The controller 1 is a 51 single chip microcomputer, a power-on reset program is arranged in the controller 1, a manual reset button is further arranged on the controller 1, and the two reset modes are combined, so that the use is convenient, and the test and the debugging are also convenient.

A control method for controlling a three-axis gantry system, as shown in fig. 3, comprising the steps of:

s1, acquiring longitude and latitude information of the location of the bus and current time information;

s2, calculating the altitude and azimuth of the sun based on the longitude and latitude information and the time information;

s3, the controller 1 controls the driving mechanism 2 based on the altitude angle and the azimuth angle of the sun, the driving mechanism 2 respectively adjusts the stretching amount of the three telescopic rods, and the angle of the photovoltaic panel is adjusted to the initial position;

s4, the controller 1 controls the driving mechanism 2 to adjust the stretching amount of the three telescopic rods respectively based on the incident angle of the sunlight obtained by the light detection module 3, so that the sunlight directly irradiates the photovoltaic panel, and the steps are repeated until the photovoltaic power generation is stopped.

The method comprises the steps of firstly, calculating the altitude angle and the azimuth angle of the sun by utilizing time and longitude and latitude information of the location of a bus so as to determine the position of the sun, initially adjusting three telescopic rods in a three-axis bracket system, and adjusting the angle of a photovoltaic panel to the initial position.

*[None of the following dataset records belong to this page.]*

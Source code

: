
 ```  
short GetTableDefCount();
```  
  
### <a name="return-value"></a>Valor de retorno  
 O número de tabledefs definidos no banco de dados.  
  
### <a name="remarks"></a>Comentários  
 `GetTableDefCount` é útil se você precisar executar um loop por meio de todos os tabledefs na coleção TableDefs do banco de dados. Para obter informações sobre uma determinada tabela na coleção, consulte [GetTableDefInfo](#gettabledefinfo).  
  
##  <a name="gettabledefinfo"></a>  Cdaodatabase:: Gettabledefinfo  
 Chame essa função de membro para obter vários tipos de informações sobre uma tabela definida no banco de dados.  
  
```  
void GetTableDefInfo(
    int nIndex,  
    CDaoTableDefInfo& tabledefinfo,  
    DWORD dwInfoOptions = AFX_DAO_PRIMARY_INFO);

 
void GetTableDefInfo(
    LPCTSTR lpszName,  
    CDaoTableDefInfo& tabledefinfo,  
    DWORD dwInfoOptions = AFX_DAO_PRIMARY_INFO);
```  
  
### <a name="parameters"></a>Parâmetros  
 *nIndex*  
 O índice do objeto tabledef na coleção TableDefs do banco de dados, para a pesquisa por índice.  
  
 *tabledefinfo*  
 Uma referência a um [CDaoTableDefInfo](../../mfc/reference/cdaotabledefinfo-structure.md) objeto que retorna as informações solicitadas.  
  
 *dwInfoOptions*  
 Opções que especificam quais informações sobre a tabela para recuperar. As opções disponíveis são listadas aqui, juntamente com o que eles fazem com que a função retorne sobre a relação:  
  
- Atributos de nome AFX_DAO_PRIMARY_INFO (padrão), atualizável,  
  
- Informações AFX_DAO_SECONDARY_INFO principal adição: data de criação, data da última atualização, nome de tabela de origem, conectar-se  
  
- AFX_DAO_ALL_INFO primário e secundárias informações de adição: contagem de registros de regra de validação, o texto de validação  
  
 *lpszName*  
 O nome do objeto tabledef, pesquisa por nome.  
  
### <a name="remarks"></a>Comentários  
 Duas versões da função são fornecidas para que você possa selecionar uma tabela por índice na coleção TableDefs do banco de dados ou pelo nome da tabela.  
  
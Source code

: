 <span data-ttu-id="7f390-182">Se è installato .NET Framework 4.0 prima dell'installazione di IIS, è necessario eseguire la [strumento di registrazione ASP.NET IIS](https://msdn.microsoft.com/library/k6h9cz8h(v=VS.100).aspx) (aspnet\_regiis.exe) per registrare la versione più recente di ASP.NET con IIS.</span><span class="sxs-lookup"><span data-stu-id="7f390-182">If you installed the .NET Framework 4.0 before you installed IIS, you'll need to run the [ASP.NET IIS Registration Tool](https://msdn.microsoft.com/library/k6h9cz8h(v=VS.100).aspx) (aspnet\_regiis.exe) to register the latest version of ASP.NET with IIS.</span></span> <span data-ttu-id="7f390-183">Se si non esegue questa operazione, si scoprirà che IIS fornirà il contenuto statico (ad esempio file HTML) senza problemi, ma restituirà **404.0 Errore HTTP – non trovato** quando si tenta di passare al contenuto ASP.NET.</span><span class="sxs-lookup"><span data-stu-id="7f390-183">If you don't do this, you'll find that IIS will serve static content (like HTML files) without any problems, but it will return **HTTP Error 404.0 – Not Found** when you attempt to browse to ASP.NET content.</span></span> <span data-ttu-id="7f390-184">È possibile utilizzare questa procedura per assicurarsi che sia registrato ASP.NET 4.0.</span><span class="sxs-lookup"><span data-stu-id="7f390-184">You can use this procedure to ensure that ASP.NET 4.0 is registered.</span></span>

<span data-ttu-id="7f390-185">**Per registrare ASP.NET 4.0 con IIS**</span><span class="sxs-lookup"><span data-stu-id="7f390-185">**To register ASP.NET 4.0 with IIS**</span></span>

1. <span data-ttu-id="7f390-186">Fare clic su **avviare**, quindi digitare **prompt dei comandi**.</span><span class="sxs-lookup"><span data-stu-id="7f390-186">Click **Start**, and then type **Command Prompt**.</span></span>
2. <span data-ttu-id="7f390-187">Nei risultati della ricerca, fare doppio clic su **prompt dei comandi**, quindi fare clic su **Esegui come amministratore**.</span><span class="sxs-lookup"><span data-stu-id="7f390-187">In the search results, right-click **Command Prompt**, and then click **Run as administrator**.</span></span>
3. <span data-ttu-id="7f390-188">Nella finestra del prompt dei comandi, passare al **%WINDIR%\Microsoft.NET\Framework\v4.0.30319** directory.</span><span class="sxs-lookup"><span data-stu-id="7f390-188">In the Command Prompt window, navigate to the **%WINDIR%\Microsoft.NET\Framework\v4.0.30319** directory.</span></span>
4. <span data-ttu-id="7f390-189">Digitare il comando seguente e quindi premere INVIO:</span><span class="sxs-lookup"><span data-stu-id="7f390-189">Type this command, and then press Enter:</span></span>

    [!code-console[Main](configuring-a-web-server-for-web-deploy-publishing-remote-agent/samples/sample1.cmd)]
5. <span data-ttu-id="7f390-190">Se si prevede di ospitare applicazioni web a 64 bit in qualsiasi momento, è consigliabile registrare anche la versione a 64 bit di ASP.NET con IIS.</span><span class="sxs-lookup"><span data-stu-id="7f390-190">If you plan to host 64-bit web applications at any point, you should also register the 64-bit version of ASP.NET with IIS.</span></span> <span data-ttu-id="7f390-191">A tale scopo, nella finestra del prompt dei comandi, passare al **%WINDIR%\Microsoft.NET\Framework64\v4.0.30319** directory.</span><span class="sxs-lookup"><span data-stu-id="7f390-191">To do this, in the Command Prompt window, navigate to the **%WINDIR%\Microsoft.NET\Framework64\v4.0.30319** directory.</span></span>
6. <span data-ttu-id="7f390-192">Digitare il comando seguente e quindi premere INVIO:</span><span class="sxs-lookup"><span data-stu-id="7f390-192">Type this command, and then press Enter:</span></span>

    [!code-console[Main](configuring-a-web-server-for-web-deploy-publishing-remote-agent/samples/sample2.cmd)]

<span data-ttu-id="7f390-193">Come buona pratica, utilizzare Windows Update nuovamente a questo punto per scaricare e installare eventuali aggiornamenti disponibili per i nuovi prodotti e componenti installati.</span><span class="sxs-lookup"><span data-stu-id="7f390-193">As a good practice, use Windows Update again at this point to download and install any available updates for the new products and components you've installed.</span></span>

The light ray information of the current sunlight is collected by the light ray detection module 3, then the light signal is converted into an electric signal through amplification, A/D conversion and the like, the controller 1 controls the driving mechanism 2 according to the received light ray information, the telescopic rod is finely adjusted, and the sunlight is accurately positioned and tracked, so that the sun directly irradiates the photovoltaic panel all the time, and the maximum electro-optic conversion rate is obtained.

A reasonable photovoltaic power generation system is very important to the operation of a bus, the requirement for the operation of the bus can be well met, the optimal position of a photovoltaic panel is calculated in real time according to the position of the sun, the incident direction of actual light and the like, three telescopic rods are adjusted through a driving mechanism 2, the sun is guaranteed to be directly irradiated to the photovoltaic panel all the time, the maximum photoelectric conversion efficiency is obtained, the overall power generation efficiency of the photovoltaic system is improved, the economical efficiency and the environmental protection performance of the photovoltaic bus are further improved, and the photovoltaic power generation system has great practical significance to the stability and the economy of the photovoltaic bus.

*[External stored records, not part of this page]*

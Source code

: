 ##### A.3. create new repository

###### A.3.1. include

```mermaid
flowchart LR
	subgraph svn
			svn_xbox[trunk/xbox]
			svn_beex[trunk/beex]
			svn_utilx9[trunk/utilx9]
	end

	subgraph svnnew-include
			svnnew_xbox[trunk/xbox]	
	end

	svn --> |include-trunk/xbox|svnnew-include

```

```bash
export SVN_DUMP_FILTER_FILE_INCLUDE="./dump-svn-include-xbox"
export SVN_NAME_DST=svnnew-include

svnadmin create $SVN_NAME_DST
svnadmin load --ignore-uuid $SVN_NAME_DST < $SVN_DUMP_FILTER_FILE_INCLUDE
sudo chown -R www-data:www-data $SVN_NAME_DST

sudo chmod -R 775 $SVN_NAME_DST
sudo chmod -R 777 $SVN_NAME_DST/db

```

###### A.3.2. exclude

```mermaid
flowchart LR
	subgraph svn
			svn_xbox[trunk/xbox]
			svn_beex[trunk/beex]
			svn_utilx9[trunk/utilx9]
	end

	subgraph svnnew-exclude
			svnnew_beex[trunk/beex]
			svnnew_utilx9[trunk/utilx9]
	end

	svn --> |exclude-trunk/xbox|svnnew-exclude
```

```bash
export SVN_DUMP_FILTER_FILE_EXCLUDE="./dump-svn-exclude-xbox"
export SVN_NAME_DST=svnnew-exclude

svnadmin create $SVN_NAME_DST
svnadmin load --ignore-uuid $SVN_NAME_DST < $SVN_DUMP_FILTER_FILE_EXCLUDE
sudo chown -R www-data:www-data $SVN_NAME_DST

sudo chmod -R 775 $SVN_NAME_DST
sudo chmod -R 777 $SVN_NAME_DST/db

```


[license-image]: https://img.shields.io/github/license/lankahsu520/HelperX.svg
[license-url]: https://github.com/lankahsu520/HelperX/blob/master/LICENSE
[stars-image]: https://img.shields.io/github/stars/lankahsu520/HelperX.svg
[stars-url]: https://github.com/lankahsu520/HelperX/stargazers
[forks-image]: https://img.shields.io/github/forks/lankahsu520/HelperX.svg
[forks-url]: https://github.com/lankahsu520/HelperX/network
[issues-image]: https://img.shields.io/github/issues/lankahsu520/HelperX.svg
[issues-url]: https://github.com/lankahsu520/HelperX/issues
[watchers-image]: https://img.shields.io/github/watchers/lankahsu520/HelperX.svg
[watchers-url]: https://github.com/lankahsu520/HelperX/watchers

A plurality of photovoltaic panels are installed on the roof of the photovoltaic bus, the angle of each photovoltaic panel is controlled by various three-axis support systems, and the height and the angle of each photovoltaic panel are reasonably set, so that the mutual influence among the photovoltaic panels can be reduced, and the solar energy utilization rate is improved. The bus roof can be approximately regarded as a point for the sun, and in order to reduce the cost, the light detection module 3 can be arranged on one photovoltaic panel on the bus roof, and all the photovoltaic panels carry out angle adjustment according to the detection result of the light detection module 3.

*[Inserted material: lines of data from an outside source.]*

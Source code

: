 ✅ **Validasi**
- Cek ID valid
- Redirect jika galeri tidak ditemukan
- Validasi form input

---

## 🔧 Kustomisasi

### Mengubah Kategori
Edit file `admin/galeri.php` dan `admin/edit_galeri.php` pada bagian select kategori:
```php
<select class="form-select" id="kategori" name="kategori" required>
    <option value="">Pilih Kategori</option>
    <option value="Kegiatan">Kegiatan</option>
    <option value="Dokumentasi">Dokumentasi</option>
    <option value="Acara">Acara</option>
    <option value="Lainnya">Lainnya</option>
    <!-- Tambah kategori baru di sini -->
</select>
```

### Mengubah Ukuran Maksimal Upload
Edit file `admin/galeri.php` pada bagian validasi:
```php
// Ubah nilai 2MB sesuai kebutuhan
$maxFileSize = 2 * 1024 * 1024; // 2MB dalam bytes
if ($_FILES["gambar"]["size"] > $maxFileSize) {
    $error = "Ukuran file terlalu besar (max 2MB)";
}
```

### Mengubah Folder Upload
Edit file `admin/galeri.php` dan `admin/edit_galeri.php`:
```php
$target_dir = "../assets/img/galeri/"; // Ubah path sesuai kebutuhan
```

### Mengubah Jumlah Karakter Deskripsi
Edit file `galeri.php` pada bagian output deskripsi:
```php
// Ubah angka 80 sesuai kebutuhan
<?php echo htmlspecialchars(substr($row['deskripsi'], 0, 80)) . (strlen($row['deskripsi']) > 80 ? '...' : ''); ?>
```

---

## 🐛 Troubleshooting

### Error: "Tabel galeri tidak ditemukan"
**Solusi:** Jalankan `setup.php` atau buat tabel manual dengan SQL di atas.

The foregoing detailed description of the preferred embodiments of the invention has been presented. It should be understood that numerous modifications and variations could be devised by those skilled in the art in light of the present teachings without departing from the inventive concepts. Therefore, the technical solutions available to those skilled in the art through logic analysis, reasoning and limited experiments based on the prior art according to the concept of the present invention should be within the scope of protection defined by the claims.